In 2011, Williams-Davidson released her second solo album New Journeys. The album featured guitars, piano, cello and percussion, creating a fusion between cultures that hadn't been previously explored in Haida music, which is traditionally sung without melodic accompaniment. While the songs are predominantly contemporary, they are sung in Haida and in many cases abide by traditional Haida song structures, with many of the pieces featuring only three notes. The album was released to high acclaim and netted Williams-Davidson a number of awards including a Canadian Aboriginal Music Award and a Western Canadian Music Awards nomination.

Williams-Davidson released her third album Grizzly Bear Town in 2017. The record featured instrumentation and vocals from Chilliwack's Bill Henderson and Claire Lawrence and continued to develop on Williams-Davidson's concept of fusing the Haida language with contemporary lyrics and arrangements.

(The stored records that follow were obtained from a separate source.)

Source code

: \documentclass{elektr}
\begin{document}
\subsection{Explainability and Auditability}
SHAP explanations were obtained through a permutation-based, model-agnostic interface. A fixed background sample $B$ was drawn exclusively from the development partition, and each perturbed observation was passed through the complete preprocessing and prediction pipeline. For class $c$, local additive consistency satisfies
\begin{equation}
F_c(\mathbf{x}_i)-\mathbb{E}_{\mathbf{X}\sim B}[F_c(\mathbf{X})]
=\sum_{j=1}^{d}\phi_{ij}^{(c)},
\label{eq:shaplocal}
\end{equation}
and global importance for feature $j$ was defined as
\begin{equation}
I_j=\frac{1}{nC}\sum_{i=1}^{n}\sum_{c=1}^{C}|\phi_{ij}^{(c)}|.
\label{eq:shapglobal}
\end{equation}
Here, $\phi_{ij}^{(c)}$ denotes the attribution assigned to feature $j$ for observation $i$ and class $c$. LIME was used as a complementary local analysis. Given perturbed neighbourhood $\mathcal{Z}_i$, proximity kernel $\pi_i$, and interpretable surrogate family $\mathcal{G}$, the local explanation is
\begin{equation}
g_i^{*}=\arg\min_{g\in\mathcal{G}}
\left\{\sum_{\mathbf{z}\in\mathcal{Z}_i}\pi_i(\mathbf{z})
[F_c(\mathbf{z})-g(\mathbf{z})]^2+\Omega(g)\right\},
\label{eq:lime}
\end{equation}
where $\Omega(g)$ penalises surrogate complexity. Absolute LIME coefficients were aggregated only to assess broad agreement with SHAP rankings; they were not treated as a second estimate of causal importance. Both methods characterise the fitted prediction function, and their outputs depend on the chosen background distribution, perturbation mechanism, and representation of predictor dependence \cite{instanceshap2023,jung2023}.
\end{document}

The album's name Grizzly Bear Town is another name for Skedans, the birth village of her maternal great-grandmother, Susan Williams. Her fourth record, Edge of the World, also featuring collaborators Bill Henderson and Claire Lawrence, was released in August of 2025.

In 2017, Williams-Davidson wrote Out of Concealment, a book of surreal photo montages that celebrate the female supernatural beings of Haida oral tradition.

In 2019, Williams-Davidson, alongside her stepdaughter Sara Florence Davidson, published a children's book titled Magical Beings of Haida Gwaii which features ten supernatural beings of ancient Haida storytelling and presents them in a visual medium that engages children and teaches them empowering and meaningful examples of living in balance with nature.

Following a request by elders of the Skidegate Haida Immersion Program, Williams-Davidson created Haida Solstice, a limited-edition album of christmas classics reimagined through Haida culture. The project was released in 2023 and was made in collaboration with her group sGaanaGwa.

In 2025, Williams-Davidson and husband Robert Davidson won the BC & Yukon book prizes for their 2024 book A Haida Wedding, which documents the events of their 1996 traditional Haida wedding ceremony, the first to take place in over a century.

Williams-Davidson is also the creator of the Haida Box of Knowledge, an Oracle Deck of 34 cards featuring Haida Gwaii's female supernatural beings. The cards also feature art by Robert Davidson and share the knowledge and wisdom attributed to each of the female figures passed down through traditional Haida oral narratives.